Mathematical Uncertainty in Classroom Assessments

In simple math, an answer is either right or it is wrong, right? If the problem is 2+3, then the answer is "5", end of question. If the student answers "6", then you probe a little and find out what the student was thinking. In either case, the question is a straight-forward measurement of the student's ability to count.

Let's say the student moves to simple Algebra and is asked to solve the problem, 2+x=5. The traditional answer, of course, is "3" assuming "x" is a positive integer. Yet just stating the answer, that is grading the assessment without review and reflection, may not correctly evaluate a student's ability to handle the material. The student may have remembered the previous questions, may have had a lucky guess or may be able to handle positive numbers and be blown away by negative integers. Can you tell if a student understands Algebra from the answers to one question? Probably not.

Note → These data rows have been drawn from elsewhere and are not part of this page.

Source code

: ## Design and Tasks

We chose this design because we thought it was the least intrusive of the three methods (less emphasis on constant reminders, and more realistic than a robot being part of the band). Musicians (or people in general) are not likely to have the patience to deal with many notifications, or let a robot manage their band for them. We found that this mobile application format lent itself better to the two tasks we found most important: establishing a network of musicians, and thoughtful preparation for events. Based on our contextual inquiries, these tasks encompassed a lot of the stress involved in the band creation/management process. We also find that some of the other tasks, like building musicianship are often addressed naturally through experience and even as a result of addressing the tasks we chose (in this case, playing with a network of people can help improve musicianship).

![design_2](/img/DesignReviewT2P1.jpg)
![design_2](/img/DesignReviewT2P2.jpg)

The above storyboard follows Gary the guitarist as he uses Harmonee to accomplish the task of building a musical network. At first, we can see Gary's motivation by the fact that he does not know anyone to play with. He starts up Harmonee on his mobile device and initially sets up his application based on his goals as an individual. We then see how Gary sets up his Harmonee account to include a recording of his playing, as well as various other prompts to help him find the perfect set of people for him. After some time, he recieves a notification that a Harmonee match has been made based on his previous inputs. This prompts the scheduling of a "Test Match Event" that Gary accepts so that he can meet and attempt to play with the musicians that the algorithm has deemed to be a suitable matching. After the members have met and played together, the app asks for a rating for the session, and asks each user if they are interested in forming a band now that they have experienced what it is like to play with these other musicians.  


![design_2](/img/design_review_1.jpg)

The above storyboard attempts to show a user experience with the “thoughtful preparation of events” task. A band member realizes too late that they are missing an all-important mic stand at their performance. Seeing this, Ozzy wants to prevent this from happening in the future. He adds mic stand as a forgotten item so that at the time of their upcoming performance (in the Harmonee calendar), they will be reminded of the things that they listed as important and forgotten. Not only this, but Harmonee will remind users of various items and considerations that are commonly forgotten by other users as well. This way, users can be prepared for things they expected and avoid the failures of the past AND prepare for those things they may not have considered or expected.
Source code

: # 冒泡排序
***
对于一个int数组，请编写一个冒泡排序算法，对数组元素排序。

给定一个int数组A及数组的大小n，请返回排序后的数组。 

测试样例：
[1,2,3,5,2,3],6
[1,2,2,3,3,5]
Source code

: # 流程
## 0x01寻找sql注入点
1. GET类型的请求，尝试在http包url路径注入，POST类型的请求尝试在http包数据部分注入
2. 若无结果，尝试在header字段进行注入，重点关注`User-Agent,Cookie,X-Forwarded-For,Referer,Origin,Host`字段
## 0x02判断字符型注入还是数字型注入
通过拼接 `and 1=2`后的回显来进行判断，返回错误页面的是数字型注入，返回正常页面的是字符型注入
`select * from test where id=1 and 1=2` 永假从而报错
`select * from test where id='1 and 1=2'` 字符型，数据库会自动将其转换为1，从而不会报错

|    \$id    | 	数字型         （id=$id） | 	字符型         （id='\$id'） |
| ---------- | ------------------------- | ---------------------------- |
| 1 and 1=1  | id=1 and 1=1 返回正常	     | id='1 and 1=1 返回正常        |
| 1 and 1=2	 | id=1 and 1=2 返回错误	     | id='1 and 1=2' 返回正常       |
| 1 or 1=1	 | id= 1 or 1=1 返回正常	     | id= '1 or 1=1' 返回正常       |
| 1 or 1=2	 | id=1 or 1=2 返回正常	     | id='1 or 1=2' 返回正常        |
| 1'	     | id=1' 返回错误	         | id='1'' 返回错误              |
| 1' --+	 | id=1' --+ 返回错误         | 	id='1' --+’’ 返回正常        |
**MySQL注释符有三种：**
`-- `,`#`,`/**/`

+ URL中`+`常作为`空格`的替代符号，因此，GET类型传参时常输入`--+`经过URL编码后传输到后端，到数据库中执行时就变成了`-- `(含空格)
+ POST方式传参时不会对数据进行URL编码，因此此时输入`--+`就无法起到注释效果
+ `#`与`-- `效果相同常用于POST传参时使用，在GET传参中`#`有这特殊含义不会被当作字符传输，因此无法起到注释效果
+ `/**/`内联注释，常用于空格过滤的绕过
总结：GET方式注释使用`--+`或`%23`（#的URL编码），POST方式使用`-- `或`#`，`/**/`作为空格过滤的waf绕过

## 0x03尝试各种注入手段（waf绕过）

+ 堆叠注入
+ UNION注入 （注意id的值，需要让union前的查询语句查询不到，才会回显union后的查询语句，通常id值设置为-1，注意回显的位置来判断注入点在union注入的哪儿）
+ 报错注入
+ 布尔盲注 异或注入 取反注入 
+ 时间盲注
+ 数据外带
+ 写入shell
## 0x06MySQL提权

So, we move to multiple questions with multiple answers. I know this drives students crazy (especially the ones who just want me to tell them what is the right or wrong answer), but I don't care about the answer as much as I do for the process and discovery leading up to the answer. That's where learning takes place. If we want facts regurgitated, we google them. We don't need students to sub as smart phones.

A common gripe I hear from GED students is that the questions on the credentialed test are not the same as those in class or on the practice tests -- well, yeahhh. Novice students expect a 1:1 alignment of study questions to test questions, which is not going to happen. There's an Urban Legend in teaching circles that after a GED math test a student complained bitterly to a teacher that the class did not teach the algebra material that was on the GED test.

"What do you mean?" the teacher asked.

"In class we learned that if x+2=5, then x=3. And if x-2=1, then x=3," the student said.

"Yeah?" said the the teacher, not understanding the crisis.

"But, the test asked what was the answer to a+2=5 and n-2=1," said the student. "You didn't teach us about 'a' and 'n'. You only taught us about 'x'."

As a colleague once told me, the classroom curriculum is the map and the assessments are the compass. Sure, we teach the facts, the topography of the course, the scale of the region and annual migration routes of indigenous inhabitants, but more important we teach how to use the compass when you find yourself in unfamiliar territory. Assessments are as much a learning tool as are Power Points and study time.

Problems on the GED test, in college classrooms and in job situations are rarely as simple as 2+3=5 whether the variable "x", "a" or "n".  More often a problem is x+y=z, where 0<x<100 and y is a squared multiple of z depending the latitude of the inverse proposition.  Not only don't you know what the initial quantities are, you may not even know what the answer is supposed to be. Keying in on answers alone assumes that right answers or wrong answers are the most important thing in learning. They aren't. What's most important is the process students use to divine the answer. The best assessments that discover that process are as creative, varied and reflective as is the problem. The answer key to those assessments is rarely in the back of the book.